On the other hand, computers do need to represent abstract characters in some way: for this, they use arrays of bytes (numbers between 0 and 255 included), because their memory comes in byte chunks. The necessary process that converts characters to bytes is called encoding. Thus, a computer requires an encoding in order to represent characters. Any text present on your computer is encoded (until it is displayed), whether it be sent to a terminal (which expects characters encoded in a specific way), or saved in a file. In order to be displayed or properly "understood" (by, say, the Python interpreter), streams of bytes are decoded into characters. A few encodings (UTF-8, UTF-16,…) are defined by Unicode for its list of characters (Unicode thus defines both a list of characters and encodings for these characters—there are still places where one sees the expression "Unicode encoding" as a way to refer to the ubiquitous UTF-8, but this is incorrect terminology, as Unicode provides multiple encodings).
In summary, computers need to internally represent characters with bytes, and they do so through two operations:
Encoding: characters → bytes
Decoding: bytes → characters
Some encodings cannot encode all characters (e.g., ASCII), while (some) Unicode encodings allow you to encode all Unicode characters. The encoding is also not necessarily unique, because some characters can be represented either directly or as a combination (e.g. of a base character and of accents).
Note that the concept of newline adds a layer of complication, since it can be represented by different (control) characters that depend on the operating system (this is the reason for Python's universal newline file reading mode).
Some more information on Unicode, characters and code points, if you are interested:
Now, what I have called "character" above is what Unicode calls a "user-perceived character". A single user-perceived character can sometimes be represented in Unicode by combining character parts (base character, accents,…) found at different indexes in the Unicode list, which are called "code points"—these codes points can be combined together to form a "grapheme cluster".

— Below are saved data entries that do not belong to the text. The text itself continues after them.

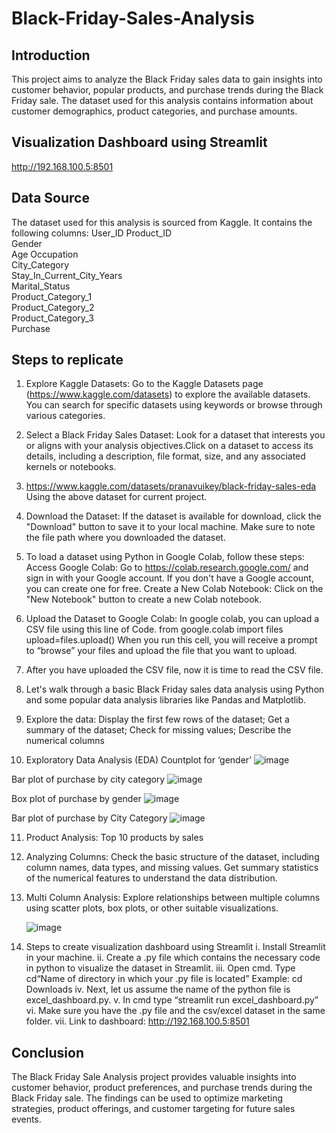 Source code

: # Black-Friday-Sales-Analysis

## Introduction
This project aims to analyze the Black Friday sales data to gain insights into customer behavior, popular products, and purchase trends during the Black Friday sale. The dataset used for this analysis contains information about customer demographics, product categories, and purchase amounts.

## Visualization Dashboard using Streamlit
http://192.168.100.5:8501

## Data Source
The dataset used for this analysis is sourced from Kaggle. It contains the following columns:
User_ID	
Product_ID	
Gender	
Age	
Occupation	
City_Category	
Stay_In_Current_City_Years	
Marital_Status	
Product_Category_1	
Product_Category_2	
Product_Category_3	
Purchase


## Steps to replicate
1.	Explore Kaggle Datasets:
Go to the Kaggle Datasets page (https://www.kaggle.com/datasets) to explore the available datasets. You can search for specific datasets using keywords or browse through various categories.

2.	Select a Black Friday Sales Dataset:
Look for a dataset that interests you or aligns with your analysis objectives.Click on a dataset to access its details, including a description, file format, size, and any associated kernels or notebooks.
3.	 https://www.kaggle.com/datasets/pranavuikey/black-friday-sales-eda
Using the above dataset for current project.

4.	Download the Dataset:
If the dataset is available for download, click the "Download" button to save it to your local machine. Make sure to note the file path where you downloaded the dataset.

5.	To load a dataset using Python in Google Colab, follow these steps:
Access Google Colab:
Go to https://colab.research.google.com/ and sign in with your Google account.
If you don't have a Google account, you can create one for free.
Create a New Colab Notebook:
Click on the "New Notebook" button to create a new Colab notebook.

6.	Upload the Dataset to Google Colab:
In google colab, you can upload a CSV file using this line of Code.
from google.colab import files
upload=files.upload()
When you run this cell, you will receive a prompt to “browse” your files and upload the file that you want to upload.

7.	After you have uploaded the CSV file, now it is time to read the CSV file. 

8.	Let's walk through a basic Black Friday sales data analysis using Python and some popular data analysis libraries like Pandas and Matplotlib. 
9.	Explore the data: Display the first few rows of the dataset; Get a summary of the dataset; Check for missing values; Describe the numerical columns

10.	Exploratory Data Analysis (EDA)
Countplot for ‘gender’
![image](https://github.com/ahanadasg/Black-Friday-Sales-Analysis/assets/113302918/c3c20d31-fe80-478f-b930-0300492fce03)


Bar plot of purchase by city category
![image](https://github.com/ahanadasg/Black-Friday-Sales-Analysis/assets/113302918/26bb2f45-4f40-4a96-8ea7-2f074ec3cff0)


Box plot of purchase by gender
![image](https://github.com/ahanadasg/Black-Friday-Sales-Analysis/assets/113302918/8bd621aa-c849-4925-a91a-31b4c517fbca)

Bar plot of purchase by City Category
![image](https://github.com/ahanadasg/Black-Friday-Sales-Analysis/assets/113302918/a8f3389e-daa4-4b4e-ae69-da561ba89220)

11.	Product Analysis: Top 10 products by sales
  
12. Analyzing Columns: Check the basic structure of the dataset, including column names, data types, and missing values. Get summary statistics of the numerical features to understand the data distribution.

    
13.	Multi Column Analysis: Explore relationships between multiple columns using scatter plots, box plots, or other suitable visualizations.

    ![image](https://github.com/ahanadasg/Black-Friday-Sales-Analysis/assets/113302918/5f42ba4f-13ed-41e9-9244-bb1aa96552ff)

14. Steps to create visualization dashboard using Streamlit
i.	Install Streamlit in your machine.
ii.	Create a .py file which contains the necessary code in python to visualize the dataset in Streamlit.
iii.	Open cmd. Type cd<space>“Name of directory in which your .py file is located”
Example: cd Downloads
iv.	Next, let us assume the name of the python file is excel_dashboard.py.
v.	In cmd type “streamlit run excel_dashboard.py”
vi.	Make sure you have the .py file and the csv/excel dataset in the same folder.
vii.	Link to dashboard: http://192.168.100.5:8501


## Conclusion
The Black Friday Sale Analysis project provides valuable insights into customer behavior, product preferences, and purchase trends during the Black Friday sale. The findings can be used to optimize marketing strategies, product offerings, and customer targeting for future sales events.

Unicode thus leads to a third concept of string, made of a sequence of Unicode code points, that sits between byte and character strings, and which is closer to the latter. I will call them "Unicode strings" (like in Python 2).
While Python can print strings of (user-perceived) characters, Python non-byte strings are essentially sequences of Unicode code points, not of user-perceived characters. The code point values are the ones used in Python's \u and \U Unicode string syntax. They should not be confused with the encoding of a character (and do not have to bear any relationship with it: Unicode code points can be encoded in various ways).
This has an important consequence: the length of a Python (Unicode) string is its number of code points, which is not always its number of user-perceived characters: thus s = "\u1100\u1161\u11a8"; print(s, "len", len(s)) (Python 3) gives 각 len 3 despite s having a single user-perceived (Korean) character (because it is represented with 3 code points—even if it does not have to, as print("\uac01") shows). However, in many practical circumstances, the length of a string is its number of user-perceived characters, because many characters are typically stored by Python as a single Unicode code point.
In Python 2, Unicode strings are called… "Unicode strings" (unicode type, literal form u"…"), while byte arrays are "strings" (str type, where the array of bytes can for instance be constructed with string literals "…"). In Python 3, Unicode strings are simply called "strings" (str type, literal form "…"), while byte arrays are "bytes" (bytes type, literal form b"…"). As a consequence, something like "🐍"[0] gives a different result in Python 2 ('\xf0', a byte) and Python 3 ("🐍", the first and only character).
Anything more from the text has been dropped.